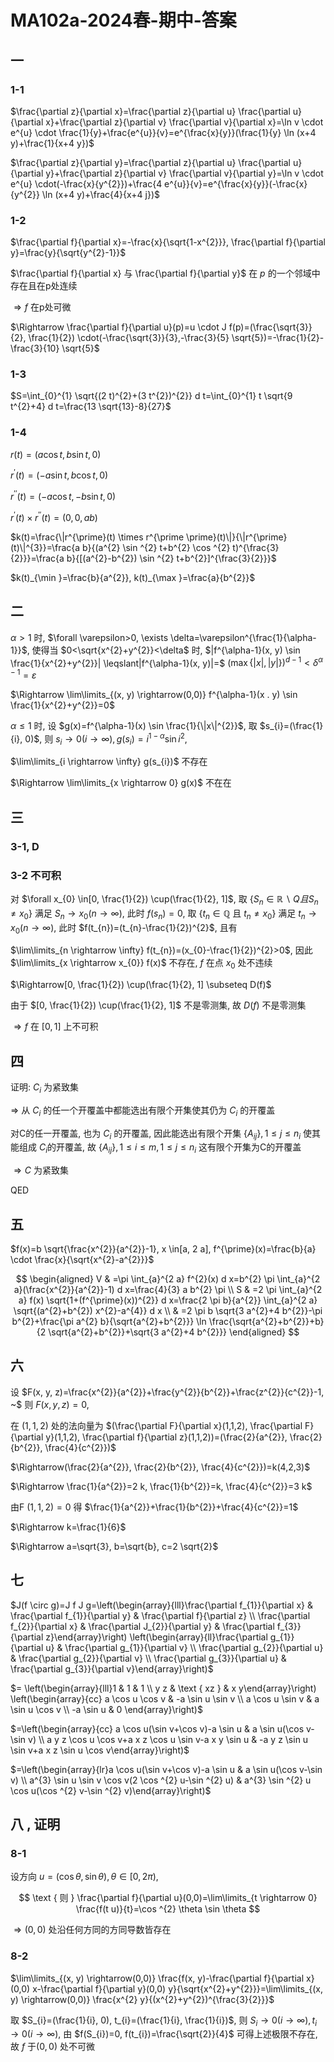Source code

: # MA102a-2024春-期中-答案

## 一

### 1-1

$\frac{\partial z}{\partial x}=\frac{\partial z}{\partial u} \frac{\partial u}{\partial x}+\frac{\partial z}{\partial v} \frac{\partial v}{\partial x}=\ln v \cdot e^{u} \cdot \frac{1}{y}+\frac{e^{u}}{v}=e^{\frac{x}{y}}(\frac{1}{y} \ln (x+4 y)+\frac{1}{x+4 y})$

$\frac{\partial z}{\partial y}=\frac{\partial z}{\partial u} \frac{\partial u}{\partial y}+\frac{\partial z}{\partial v} \frac{\partial v}{\partial y}=\ln v \cdot e^{u} \cdot(-\frac{x}{y^{2}})+\frac{4 e^{u}}{v}=e^{\frac{x}{y}}(-\frac{x}{y^{2}} \ln (x+4 y)+\frac{4}{x+4 j})$

### 1-2

$\frac{\partial f}{\partial x}=-\frac{x}{\sqrt{1-x^{2}}}, \frac{\partial f}{\partial y}=\frac{y}{\sqrt{y^{2}-1}}$

$\frac{\partial f}{\partial x} 与 \frac{\partial f}{\partial y}$ 在 $p$ 的一个邻域中存在且在p处连续

$\Rightarrow f$ 在p处可微

$\Rightarrow \frac{\partial f}{\partial u}(p)=u \cdot J f(p)=(\frac{\sqrt{3}}{2}, \frac{1}{2}) \cdot(-\frac{\sqrt{3}}{3},-\frac{3}{5} \sqrt{5})=-\frac{1}{2}-\frac{3}{10} \sqrt{5}$

### 1-3

$S=\int_{0}^{1} \sqrt{(2 t)^{2}+(3 t^{2})^{2}} d t=\int_{0}^{1} t \sqrt{9 t^{2}+4} d t=\frac{13 \sqrt{13}-8}{27}$

### 1-4

$r(t)=(a \cos t, b \sin t, 0)$

$r^{\prime}(t)=(-a \sin t, b \cos t, 0)$

$r^{\prime \prime}(t)=(-a \cos t,-b \sin t, 0)$

$r^{\prime}(t) \times r^{\prime \prime}(t)=(0,0, a b)$

$k(t)=\frac{\|r^{\prime}(t) \times r^{\prime \prime}(t)\|}{\|r^{\prime}(t)\|^{3}}=\frac{a b}{(a^{2} \sin ^{2} t+b^{2} \cos ^{2} t)^{\frac{3}{2}}}=\frac{a b}{[(a^{2}-b^{2}) \sin ^{2} t+b^{2}]^{\frac{3}{2}}}$

$k(t)_{\min }=\frac{b}{a^{2}}, k(t)_{\max }=\frac{a}{b^{2}}$

## 二

$\alpha>1$ 时, $\forall \varepsilon>0, \exists \delta=\varepsilon^{\frac{1}{\alpha-1}}$, 使得当 $0<\sqrt{x^{2}+y^{2}}<\delta$ 时, $|f^{\alpha-1}(x, y) \sin \frac{1}{x^{2}+y^{2}}| \leqslant|f^{\alpha-1}(x, y)|=$ $(\operatorname{max}\{|x|,|y|\})^{d-1}<\delta^{\alpha-1}=\varepsilon$

$\Rightarrow \lim\limits_{(x, y) \rightarrow(0,0)} f^{\alpha-1}(x . y) \sin \frac{1}{x^{2}+y^{2}}=0$

$\alpha \leqslant 1$ 时, 设 $g(x)=f^{\alpha-1}(x) \sin \frac{1}{\|x\|^{2}}$, 取 $s_{i}=(\frac{1}{i}, 0)$, 则 $s_{i} \rightarrow 0(i \rightarrow \infty), g(s_{i})=i^{1-\alpha} \sin i^{2}$,

$\lim\limits_{i \rightarrow \infty} g(s_{i})$ 不存在

$\Rightarrow \lim\limits_{x \rightarrow 0} g(x)$ 不在在

## 三

### 3-1, D

### 3-2 不可积

对 $\forall x_{0} \in[0, \frac{1}{2}) \cup(\frac{1}{2}, 1]$, 取 $\{S_{n} \in \mathbb{R} \backslash Q 且 S_{n} \neq x_{0}\}$ 满足 $S_{n} \rightarrow x_{0}(n \rightarrow \infty)$, 此时 $f(s_{n})=0$, 取 $\{t_{n} \in \mathbb{Q}$ 且 $t_{n} \neq x_{0}\}$ 满足 $t_{n} \rightarrow x_{0}(n \rightarrow \infty)$, 此时 $f(t_{n})=(t_{n}-\frac{1}{2})^{2}$, 且有

$\lim\limits_{n \rightarrow \infty} f(t_{n})=(x_{0}-\frac{1}{2})^{2}>0$, 因此 $\lim\limits_{x \rightarrow x_{0}} f(x)$ 不存在, $f$ 在点 $x_{0}$ 处不违续

$\Rightarrow[0, \frac{1}{2}) \cup(\frac{1}{2}, 1] \subseteq D(f)$

由于 $[0, \frac{1}{2}) \cup(\frac{1}{2}, 1]$ 不是零测集, 故 $D(f)$ 不是零测集

$\Rightarrow f$ 在 $[0,1]$ 上不可积

## 四

证明: $C_{i}$ 为紧致集

$\Rightarrow$ 从 $C_{i}$ 的任一个开覆盖中都能选出有限个开集使其仍为 $C_{i}$ 的开覆盖

对C的任一开覆盖, 也为 $C_{i}$ 的开覆盖, 因此能选出有限个开集 $\{A_{i j}\}, 1 \leq j \leq n_{i}$ 使其能组成 $C_{i}$的开覆盖, 故 $\{A_{i j}\}, 1 \leq i \leq m, 1 \leq j \leq n_{i}$ 这有限个开集为C的开覆盖

$\Rightarrow C$ 为紧致集

$\operatorname{QED}$

## 五

$f(x)=b \sqrt{\frac{x^{2}}{a^{2}}-1}, x \in[a, 2 a], f^{\prime}(x)=\frac{b}{a} \cdot \frac{x}{\sqrt{x^{2}-a^{2}}}$

$$
\begin{aligned}
V & =\pi \int_{a}^{2 a} f^{2}(x) d x=b^{2} \pi \int_{a}^{2 a}(\frac{x^{2}}{a^{2}}-1) d x=\frac{4}{3} a b^{2} \pi \\
S & =2 \pi \int_{a}^{2 a} f(x) \sqrt{1+(f^{\prime}(x))^{2}} d x=\frac{2 \pi b}{a^{2}} \int_{a}^{2 a} \sqrt{(a^{2}+b^{2}) x^{2}-a^{4}} d x \\
& =2 \pi b \sqrt{3 a^{2}+4 b^{2}}-\pi b^{2}+\frac{\pi a^{2} b}{\sqrt{a^{2}+b^{2}}} \ln \frac{\sqrt{a^{2}+b^{2}}+b}{2 \sqrt{a^{2}+b^{2}}+\sqrt{3 a^{2}+4 b^{2}}}
\end{aligned}
$$

## 六

设 $F(x, y, z)=\frac{x^{2}}{a^{2}}+\frac{y^{2}}{b^{2}}+\frac{z^{2}}{c^{2}}-1, ~$ 则 $F(x, y, z)=0$,

在 $(1,1,2)$ 处的法向量为 $(\frac{\partial F}{\partial x}(1,1,2), \frac{\partial F}{\partial y}(1,1,2), \frac{\partial f}{\partial z}(1,1,2))=(\frac{2}{a^{2}}, \frac{2}{b^{2}}, \frac{4}{c^{2}})$

$\Rightarrow(\frac{2}{a^{2}}, \frac{2}{b^{2}}, \frac{4}{c^{2}})=k(4,2,3)$

$\Rightarrow \frac{1}{a^{2}}=2 k, \frac{1}{b^{2}}=k, \frac{4}{c^{2}}=3 k$

由F $(1,1,2)=0$ 得 $\frac{1}{a^{2}}+\frac{1}{b^{2}}+\frac{4}{c^{2}}=1$

$\Rightarrow k=\frac{1}{6}$

$\Rightarrow a=\sqrt{3}, b=\sqrt{b}, c=2 \sqrt{2}$

## 七

$J(f \circ g)=J f J g=\left(\begin{array}{lll}\frac{\partial f_{1}}{\partial x} & \frac{\partial f_{1}}{\partial y} & \frac{\partial f}{\partial z} \\
\frac{\partial f_{2}}{\partial x} & \frac{\partial J_{2}}{\partial y} & \frac{\partial f_{3}}{\partial z}\end{array}\right)
\left(\begin{array}{ll}\frac{\partial g_{1}}{\partial u} & \frac{\partial g_{1}}{\partial v} \\
\frac{\partial g_{2}}{\partial u} & \frac{\partial g_{2}}{\partial v} \\
\frac{\partial g_{3}}{\partial u} & \frac{\partial g_{3}}{\partial v}\end{array}\right)$

$= \left(\begin{array}{lll}1 & 1 & 1 \\
y z & \text { xz } & x y\end{array}\right)
\left(\begin{array}{cc}
a \cos u \cos v & -a \sin u \sin v \\
a \cos u \sin v & a \sin u \cos v \\
-a \sin u & 0
\end{array}\right)$

$=\left(\begin{array}{cc}
a \cos u(\sin v+\cos v)-a \sin u & a \sin u(\cos v-\sin v) \\
a y z \cos u \cos v+a x z \cos u \sin v-a x y \sin u & -a y z \sin u \sin v+a x z \sin u \cos v\end{array}\right)$

$=\left(\begin{array}{lr}a \cos u(\sin v+\cos v)-a \sin u & a \sin u(\cos v-\sin v) \\
a^{3} \sin u \sin v \cos v(2 \cos ^{2} u-\sin ^{2} u) & a^{3} \sin ^{2} u \cos u(\cos ^{2} v-\sin ^{2} v)\end{array}\right)$

## 八 , 证明

### 8-1

设方向 $u=(\cos \theta, \sin \theta), \theta \in[0,2 \pi)$,

$$
\text { 则 } \frac{\partial f}{\partial u}(0,0)=\lim\limits_{t \rightarrow 0} \frac{f(t u)}{t}=\cos ^{2} \theta \sin \theta
$$

$\Rightarrow(0,0)$ 处沿任何方同的方同导数皆存在

### 8-2

$\lim\limits_{(x, y) \rightarrow(0,0)} \frac{f(x, y)-\frac{\partial f}{\partial x}(0,0) x-\frac{\partial f}{\partial y}(0,0) y}{\sqrt{x^{2}+y^{2}}}=\lim\limits_{(x, y) \rightarrow(0,0)} \frac{x^{2} y}{(x^{2}+y^{2})^{\frac{3}{2}}}$

取 $S_{i}=(\frac{1}{i}, 0), t_{i}=(\frac{1}{i}, \frac{1}{i})$, 则 $S_{i} \rightarrow 0(i \rightarrow \infty), t_{i} \rightarrow 0(i \rightarrow \infty)$, 由 $f(S_{i})=0, f(t_{i})=\frac{\sqrt{2}}{4}$ 可得上述极限不存在, 故 $f$ 于$(0,0)$ 处不可微
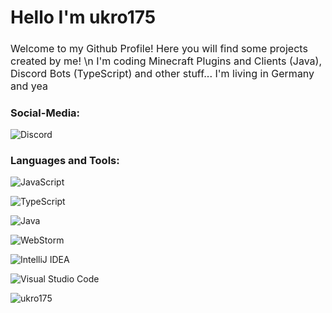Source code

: <h1 align="left">Hello I'm ukro175</h1>
<h3 align="left" style="font-weight: normal; text-space: 7px; font-size: 16px;">Welcome to my Github Profile! Here you will find some projects created by me! \n
I'm coding Minecraft Plugins and Clients (Java), Discord Bots (TypeScript) and other stuff... I'm living in Germany and yea</h3>


<h3 align="left">Social-Media:</h3>
<p align="left"><img alt="Discord" src="https://img.shields.io/badge/@ukro175-1d9bf0.svg?style=for-the-badge&logo=twitter&logoColor=white"/></p>

<h3 align="left">Languages and Tools:</h3>
<p align="left"><img alt="JavaScript" src="https://img.shields.io/badge/Javascript-ead41c.svg?style=for-the-badge&logo=javascript&logoColor=white"/></p>
<p align="left"><img alt="TypeScript" src="https://img.shields.io/badge/TypeScript-0068ba.svg?style=for-the-badge&logo=typescript&logoColor=white"/></p>
<p align="left"><img alt="Java" src="https://img.shields.io/badge/java-%23ED8B00.svg?style=for-the-badge&logo=java&logoColor=white"/></p>
<p align="left"><img alt="WebStorm" src="https://img.shields.io/badge/webstorm-1ddaf5.svg?style=for-the-badge&logo=webstorm&logoColor=white"/></p>
<p align="left"><img alt="IntelliJ IDEA" src="https://img.shields.io/badge/IntelliJIDEA-000000.svg?style=for-the-badge&logo=intellij-idea&logoColor=white"/></p>
<p align="left"><img alt="Visual Studio Code" src="https://img.shields.io/badge/VisualStudioCode-0078d7.svg?style=for-the-badge&logo=visualstudiocode&logoColor=white"/></p>

<p><img align="left" src="https://github-readme-stats.vercel.app/api/top-langs?username=ukro175&show_icons=true&locale=en&layout=compact" alt="ukro175" /></p>


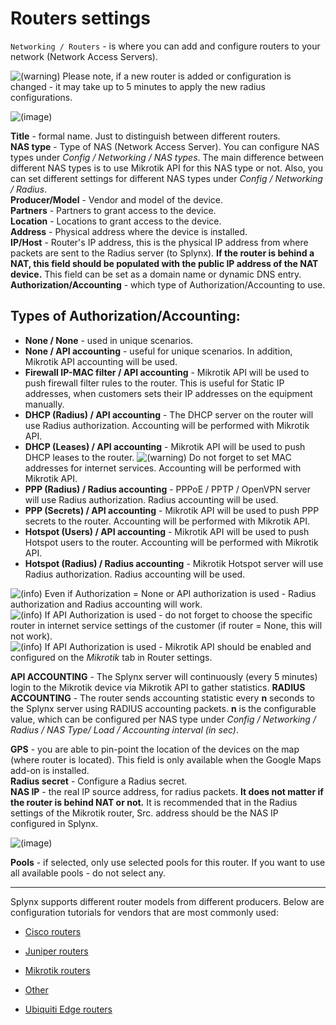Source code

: Routers settings
==========

`Networking / Routers` - is where you can add and configure routers to your network (Network Access Servers).

<icon class="image-icon">![(warning)](warning.png)</icon> Please note, if a new router is added or configuration is changed - it may take up to 5 minutes to apply the new radius configurations.

![(image)](image2018-10-2_11-28-30.png)

**Title** - formal name. Just to distinguish between different routers.<br>
**NAS type** - Type of NAS (Network Access Server). You can configure NAS types under _Config / Networking / NAS types_. The main difference between different NAS types is to use Mikrotik API for this NAS type or not. Also, you can set different settings for different NAS types under _Config / Networking / Radius_.  
**Producer/Model** - Vendor and model of the device.  
**Partners** - Partners to grant access to the device.  
**Location** - Locations to grant access to the device.  
**Address** - Physical address where the device is installed.  
**IP/Host** - Router's IP address, this is the physical IP address from where packets are sent to the Radius server (to Splynx). **If the router is behind a NAT, this field should be populated with the public IP address of the NAT device.** This field can be set as a domain name or dynamic DNS entry.  
**Authorization/Accounting** - which type of Authorization/Accounting to use.

## Types of Authorization/Accounting:

*   **None / None** - used in unique scenarios.
*   **None / API accounting** - useful for unique scenarios. In addition, Mikrotik API accounting will be used.
*   **Firewall IP-MAC filter / API accounting** - Mikrotik API will be used to push firewall filter rules to the router. This is useful for Static IP addresses, when customers sets their IP addresses on the equipment manually.
*   **DHCP (Radius) / API accounting** - The DHCP server on the router will use Radius authorization. Accounting will be performed with Mikrotik API.
*   **DHCP (Leases) / API accounting** - Mikrotik API will be used to push DHCP leases to the router. <icon class="image-icon">![(warning)](warning.png)</icon> Do not forget to set MAC addresses for internet services. Accounting will be performed with Mikrotik API.
*   **PPP (Radius) / Radius accounting** - PPPoE / PPTP / OpenVPN server will use Radius authorization. Radius accounting will be used.
*   **PPP (Secrets) / API accounting** - Mikrotik API will be used to push PPP secrets to the router. Accounting will be performed with Mikrotik API.
*   **Hotspot (Users) / API accounting** - Mikrotik API will be used to push Hotspot users to the router. Accounting will be performed with Mikrotik API.
*   **Hotspot (Radius) / Radius accounting** - Mikrotik Hotspot server will use Radius authorization. Radius accounting will be used.

<icon class="image-icon">![(info)](info.png)</icon> Even if Authorization = None or API authorization is used - Radius authorization and Radius accounting will work.  
<icon class="image-icon">![(info)](info.png)</icon> If API Authorization is used - do not forget to choose the specific router in internet service settings of the customer (if router = None, this will not work).  
<icon class="image-icon">![(info)](info.png)</icon> If API Authorization is used - Mikrotik API should be enabled and configured on the _Mikrotik_ tab in Router settings.

**API ACCOUNTING** - The Splynx server will continuously (every 5 minutes) login to the Mikrotik device via Mikrotik API to gather statistics.
**RADIUS ACCOUNTING** - The router sends accounting statistic every **n** seconds to the Splynx server using RADIUS accounting packets. **n** is the configurable value, which can be configured per NAS type under *Config / Networking / Radius / NAS Type/ Load / Accounting interval (in sec)*.

**GPS** - you are able to pin-point the location of the devices on the map (where router is located). This field is only available when the Google Maps add-on is installed.  
**Radius secret** - Configure a Radius secret.  
**NAS IP** - the real IP source address, for radius packets. **It does not matter if the router is behind NAT or not.** It is recommended that in the Radius settings of the Mikrotik router, Src. address should be the NAS IP configured in Splynx.

![(image)](image2018-10-2_13-26-18.png)

**Pools** - if selected, only use selected pools for this router. If you want to use all available pools - do not select any.

* * *

Splynx supports different router models from different producers. Below are configuration tutorials for vendors that are most commonly used:

* [Cisco routers](networking/routers_settings/cisco/cisco.md)

* [Juniper routers](networking/routers_settings/juniper/juniper.md)

* [Mikrotik routers](networking/routers_settings/mikrotik/mikrotik.md)

* [Other](networking/routers_settings/other/other.md)

* [Ubiquiti Edge routers](networking/routers_settings/ubiquiti/ubiquiti.md)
━━━━━━━━━━
The problem - Report each line of the data in which "operatorname" occurs.

Answer below -
$\alpha>1$ 时, $\forall \varepsilon>0, \exists \delta=\varepsilon^{\frac{1}{\alpha-1}}$, 使得当 $0<\sqrt{x^{2}+y^{2}}<\delta$ 时, $|f^{\alpha-1}(x, y) \sin \frac{1}{x^{2}+y^{2}}| \leqslant|f^{\alpha-1}(x, y)|=$ $(\operatorname{max}\{|x|,|y|\})^{d-1}<\delta^{\alpha-1}=\varepsilon$
$\operatorname{QED}$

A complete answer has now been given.